━━━━━ Data shown

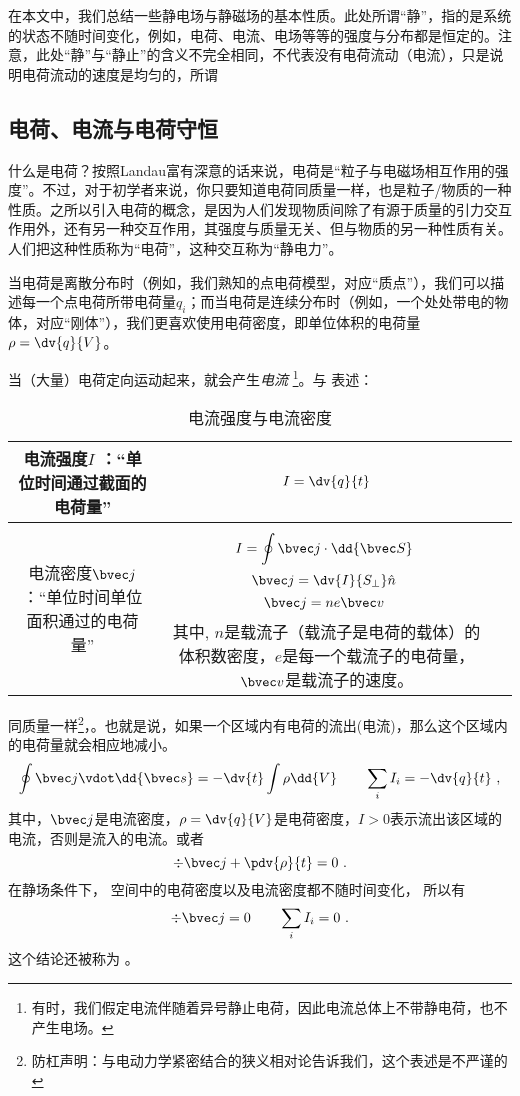 

在本文中，我们总结一些静电场与静磁场的基本性质。此处所谓“静”，指的是系统的状态不随时间变化，例如，电荷、电流、电场等等的强度与分布都是恒定的。注意，此处“静”与“静止”的含义不完全相同，不代表没有电荷流动（电流），只是说明电荷流动的速度是均匀的，所谓

\subsection{电荷、电流与电荷守恒}
什么是电荷？按照Landau富有深意的话来说，电荷是“粒子与电磁场相互作用的强度”。不过，对于初学者来说，你只要知道电荷同质量一样，也是粒子/物质的一种性质。之所以引入电荷的概念，是因为人们发现物质间除了有源于质量的引力交互作用外，还有另一种交互作用，其强度与质量无关、但与物质的另一种性质有关。人们把这种性质称为“电荷”，这种交互称为“静电力”。

当电荷是离散分布时（例如，我们熟知的点电荷模型，对应“质点”），我们可以描述每一个点电荷所带电荷量$q_i$；而当电荷是连续分布时（例如，一个处处带电的物体，对应“刚体”），我们更喜欢使用电荷密度，即单位体积的电荷量$\rho = \dv{q}{V}$。

当（大量）电荷定向运动起来，就会产生\textsl{电流} \footnote{有时，我们假定电流伴随着异号静止电荷，因此电流总体上不带静电荷，也不产生电场。}。与 表述：

\begin{table}[ht]
\centering
\caption{电流强度与电流密度}\label{tab_estfid3}
\begin{tabular}{|c|c|c|}
\hline
电流强度$I$ ：“单位时间通过截面的电荷量” & $I = \dv{q}{t}$ \\
\hline
电流密度$\bvec j$ ：“单位时间单位面积通过的电荷量” & $$I = \oint \bvec j \cdot \dd {\bvec S}~$$ $$\bvec j= \dv{I}{S_\perp} \hat n~$$ $$\bvec j = n e \bvec v~$$其中, $n$是载流子（载流子是电荷的载体）的体积数密度，$e$是每一个载流子的电荷量，$\bvec v$是载流子的速度。 \\
\hline
\end{tabular}
\end{table}


同质量一样\footnote{防杠声明：与电动力学紧密结合的狭义相对论告诉我们，这个表述是不严谨的}，。也就是说，如果一个区域内有电荷的流出(电流)，那么这个区域内的电荷量就会相应地减小。
$$
\oint \bvec j \vdot \dd{\bvec s}  =  - \dv{t} \int \rho \dd{V} \qquad \sum_i I_i = -\dv{q}{t}~,
$$
其中，$\bvec j$是电流密度，$\rho = \dv{q}{V}$是电荷密度，$I>0$表示流出该区域的电流，否则是流入的电流。或者
$$
\div \bvec j + \pdv{\rho}{t} = 0~.
$$
在静场条件下， 空间中的电荷密度以及电流密度都不随时间变化， 所以有
$$
\div \bvec j = 0 \qquad \sum_i I_i = 0~.$$
这个结论还被称为 。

━━━━━━━━━━

**Your objective:** Exactly as they stand in the records above, print the lines from the one containing "j \cdot \dd" through the final line, inclusive.

**Written solution:**
电流密度$\bvec j$ ：“单位时间单位面积通过的电荷量” & $$I = \oint \bvec j \cdot \dd {\bvec S}~$$ $$\bvec j= \dv{I}{S_\perp} \hat n~$$ $$\bvec j = n e \bvec v~$$其中, $n$是载流子（载流子是电荷的载体）的体积数密度，$e$是每一个载流子的电荷量，$\bvec v$是载流子的速度。 \\
\hline
\end{tabular}
\end{table}


同质量一样\footnote{防杠声明：与电动力学紧密结合的狭义相对论告诉我们，这个表述是不严谨的}，。也就是说，如果一个区域内有电荷的流出(电流)，那么这个区域内的电荷量就会相应地减小。
$$
\oint \bvec j \vdot \dd{\bvec s}  =  - \dv{t} \int \rho \dd{V} \qquad \sum_i I_i = -\dv{q}{t}~,
$$
其中，$\bvec j$是电流密度，$\rho = \dv{q}{V}$是电荷密度，$I>0$表示流出该区域的电流，否则是流入的电流。或者
$$
\div \bvec j + \pdv{\rho}{t} = 0~.
$$
在静场条件下， 空间中的电荷密度以及电流密度都不随时间变化， 所以有
$$
\div \bvec j = 0 \qquad \sum_i I_i = 0~.$$
这个结论还被称为 。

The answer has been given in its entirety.